= Saved data entries =
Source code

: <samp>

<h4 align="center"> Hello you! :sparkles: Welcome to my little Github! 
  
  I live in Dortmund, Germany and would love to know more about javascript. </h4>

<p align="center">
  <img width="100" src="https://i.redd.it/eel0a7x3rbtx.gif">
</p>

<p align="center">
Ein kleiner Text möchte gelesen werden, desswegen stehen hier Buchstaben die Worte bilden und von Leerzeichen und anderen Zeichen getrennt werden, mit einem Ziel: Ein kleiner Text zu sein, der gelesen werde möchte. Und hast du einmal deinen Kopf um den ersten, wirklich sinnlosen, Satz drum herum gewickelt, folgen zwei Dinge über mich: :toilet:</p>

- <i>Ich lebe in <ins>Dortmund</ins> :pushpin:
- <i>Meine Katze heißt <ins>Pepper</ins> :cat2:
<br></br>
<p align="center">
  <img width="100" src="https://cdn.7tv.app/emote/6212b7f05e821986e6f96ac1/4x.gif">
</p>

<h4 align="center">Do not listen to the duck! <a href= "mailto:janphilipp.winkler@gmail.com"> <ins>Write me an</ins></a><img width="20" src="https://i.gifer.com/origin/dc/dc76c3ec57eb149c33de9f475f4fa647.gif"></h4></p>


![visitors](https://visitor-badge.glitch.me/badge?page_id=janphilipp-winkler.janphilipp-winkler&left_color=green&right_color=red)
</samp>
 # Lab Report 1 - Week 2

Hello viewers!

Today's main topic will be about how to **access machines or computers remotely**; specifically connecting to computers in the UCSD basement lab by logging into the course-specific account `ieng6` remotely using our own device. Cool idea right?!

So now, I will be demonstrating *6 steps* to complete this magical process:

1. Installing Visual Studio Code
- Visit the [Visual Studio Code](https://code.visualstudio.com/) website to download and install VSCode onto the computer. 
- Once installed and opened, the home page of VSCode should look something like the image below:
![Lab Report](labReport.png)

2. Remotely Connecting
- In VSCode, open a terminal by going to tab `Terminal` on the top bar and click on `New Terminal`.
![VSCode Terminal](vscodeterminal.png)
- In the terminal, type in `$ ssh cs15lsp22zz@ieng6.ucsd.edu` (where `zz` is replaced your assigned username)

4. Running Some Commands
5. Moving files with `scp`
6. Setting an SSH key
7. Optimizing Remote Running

= ASSIGNMENT =
Check the entries above line by line and return each one containing the word "Studio".

= FINISHED EXERCISE =
1. Installing Visual Studio Code
- Visit the [Visual Studio Code](https://code.visualstudio.com/) website to download and install VSCode onto the computer. 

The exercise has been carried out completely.